Here we make very strong assumptions:
    * Data is tabular and consists of only 1 table
        (i.e. only one type of subject, and predicate-object pairs are properties)
    * The subject name itself is a unique identifier across data sources
    * Users want to have all the data

In [1]:
cd ..

/Users/svenvanderburg/projects/vantage6-algorithms


In [71]:
from collections import defaultdict

import rdflib
import pandas as pd

## Load sample transaction data file A
Only has log:processedAt and log:processedBy information

In [72]:
filepath_a = 'data/sample-transaction-data-a.ttl'
graph_a = rdflib.Graph()
result = graph_a.parse(filepath_a, format='ttl')
print(graph_a.serialize(format="turtle").decode("utf-8"))

@prefix log: <http://example.org/ont/transaction-log/> .
@prefix srv: <http://example.org/data/server/> .
@prefix txn: <http://example.org/data/transaction/> .
@prefix xsd: <http://www.w3.org/2001/XMLSchema#> .

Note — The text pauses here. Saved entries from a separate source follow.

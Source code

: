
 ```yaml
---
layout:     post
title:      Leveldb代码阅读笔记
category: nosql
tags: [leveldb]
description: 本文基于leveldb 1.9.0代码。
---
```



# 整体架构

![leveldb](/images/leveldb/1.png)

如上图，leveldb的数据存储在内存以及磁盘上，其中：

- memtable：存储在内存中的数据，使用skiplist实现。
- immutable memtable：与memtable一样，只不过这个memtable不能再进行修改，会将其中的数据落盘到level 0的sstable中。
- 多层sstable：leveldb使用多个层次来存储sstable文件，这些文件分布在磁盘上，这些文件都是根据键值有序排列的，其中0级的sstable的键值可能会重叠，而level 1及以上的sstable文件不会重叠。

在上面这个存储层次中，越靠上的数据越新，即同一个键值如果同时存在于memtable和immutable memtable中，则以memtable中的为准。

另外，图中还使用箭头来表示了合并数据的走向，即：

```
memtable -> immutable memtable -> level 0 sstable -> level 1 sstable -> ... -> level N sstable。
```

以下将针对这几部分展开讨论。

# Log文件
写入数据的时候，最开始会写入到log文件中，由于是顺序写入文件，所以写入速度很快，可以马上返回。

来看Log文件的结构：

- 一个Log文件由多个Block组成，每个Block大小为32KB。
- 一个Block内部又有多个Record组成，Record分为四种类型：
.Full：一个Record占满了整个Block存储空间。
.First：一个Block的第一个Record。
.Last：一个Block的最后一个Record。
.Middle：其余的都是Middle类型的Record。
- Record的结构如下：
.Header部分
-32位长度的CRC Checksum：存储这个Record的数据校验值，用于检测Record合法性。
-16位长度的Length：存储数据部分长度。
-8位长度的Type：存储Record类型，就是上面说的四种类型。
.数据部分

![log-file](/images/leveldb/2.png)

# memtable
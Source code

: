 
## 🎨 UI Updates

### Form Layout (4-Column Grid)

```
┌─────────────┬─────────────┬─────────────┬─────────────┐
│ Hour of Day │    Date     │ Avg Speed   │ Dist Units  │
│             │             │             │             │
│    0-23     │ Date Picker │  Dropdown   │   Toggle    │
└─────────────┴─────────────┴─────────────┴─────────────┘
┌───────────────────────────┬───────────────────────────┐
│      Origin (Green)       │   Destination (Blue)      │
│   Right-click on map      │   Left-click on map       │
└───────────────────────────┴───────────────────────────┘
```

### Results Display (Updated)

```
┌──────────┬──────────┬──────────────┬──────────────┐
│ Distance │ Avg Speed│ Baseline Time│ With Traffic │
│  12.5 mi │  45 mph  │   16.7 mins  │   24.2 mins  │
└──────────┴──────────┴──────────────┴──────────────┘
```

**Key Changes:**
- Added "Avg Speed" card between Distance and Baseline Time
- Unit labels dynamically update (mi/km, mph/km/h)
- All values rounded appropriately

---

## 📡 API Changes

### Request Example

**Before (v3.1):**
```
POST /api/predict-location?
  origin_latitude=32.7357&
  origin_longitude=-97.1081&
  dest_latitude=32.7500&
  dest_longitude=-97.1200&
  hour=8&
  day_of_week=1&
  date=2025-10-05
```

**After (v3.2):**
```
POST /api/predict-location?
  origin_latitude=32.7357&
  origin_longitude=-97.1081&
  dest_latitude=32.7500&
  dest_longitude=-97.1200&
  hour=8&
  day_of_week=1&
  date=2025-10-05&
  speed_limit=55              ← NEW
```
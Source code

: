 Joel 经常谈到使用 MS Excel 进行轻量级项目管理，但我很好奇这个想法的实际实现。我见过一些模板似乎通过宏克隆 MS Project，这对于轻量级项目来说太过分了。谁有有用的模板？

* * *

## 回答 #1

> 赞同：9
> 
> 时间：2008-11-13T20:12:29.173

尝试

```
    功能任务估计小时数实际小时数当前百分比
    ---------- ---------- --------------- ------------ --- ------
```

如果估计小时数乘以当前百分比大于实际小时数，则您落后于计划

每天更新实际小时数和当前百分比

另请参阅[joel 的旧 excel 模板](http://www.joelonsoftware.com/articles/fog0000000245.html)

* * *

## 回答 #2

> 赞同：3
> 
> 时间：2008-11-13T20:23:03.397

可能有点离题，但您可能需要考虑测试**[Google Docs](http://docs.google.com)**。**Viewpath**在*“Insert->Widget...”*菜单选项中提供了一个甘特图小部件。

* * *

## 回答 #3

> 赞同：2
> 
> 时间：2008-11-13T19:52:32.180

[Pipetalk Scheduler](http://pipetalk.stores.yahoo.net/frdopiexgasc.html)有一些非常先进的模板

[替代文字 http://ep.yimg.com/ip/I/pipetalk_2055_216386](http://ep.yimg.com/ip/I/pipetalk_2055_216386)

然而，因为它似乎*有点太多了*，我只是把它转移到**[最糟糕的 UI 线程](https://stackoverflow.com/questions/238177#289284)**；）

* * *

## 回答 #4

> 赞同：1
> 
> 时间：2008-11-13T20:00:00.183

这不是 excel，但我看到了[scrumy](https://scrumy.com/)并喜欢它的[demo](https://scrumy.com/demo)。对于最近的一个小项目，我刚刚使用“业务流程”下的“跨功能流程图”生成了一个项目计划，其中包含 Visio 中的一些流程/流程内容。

txn:123 a log:Transaction ;
    log:processedAt "2015-10-16T10:22:23"^^xsd:dateTime ;
    log:processedBy srv:A .

txn:124 a log:Transaction ;
    log:processedAt "2015-10-16T10:22:24"^^xsd:dateTime ;
    log:processedBy srv:B .

txn:125 a log:Transaction ;
    log:processedAt "2015-10-16T10:22:24"^^xsd:dateTime ;
    log:processedBy srv:C .

txn:126 a log:Transaction ;
    log:processedAt "2015-10-16T10:22:25"^^xsd:dateTime ;
    log:processedBy srv:A .

txn:127 a log:Transaction ;
    log:processedAt "2015-10-16T10:22:25"^^xsd:dateTime ;
    log:processedBy srv:B .

txn:128 a log:Transaction ;
    log:processedAt "2015-10-16T10:22:26"^^xsd:dateTime ;
    log:processedBy srv:C .

txn:129 a log:Transaction ;
    log:processedAt "2015-10-16T10:22:28"^^xsd:dateTime ;
    log:proc

## Load sample transaction data file B
Only has log:statusCode information

In [73]:
filepath_b = 'data/sample-transaction-data-b.ttl'
graph_b = rdflib.Graph()
result = graph_b.parse(filepath_b, format='ttl')
print(graph_b.serialize(format="turtle").decode("utf-8"))

@prefix log: <http://example.org/ont/transaction-log/> .
@prefix txn: <http://example.org/data/transaction/> .
@prefix xsd: <http://www.w3.org/2001/XMLSchema#> .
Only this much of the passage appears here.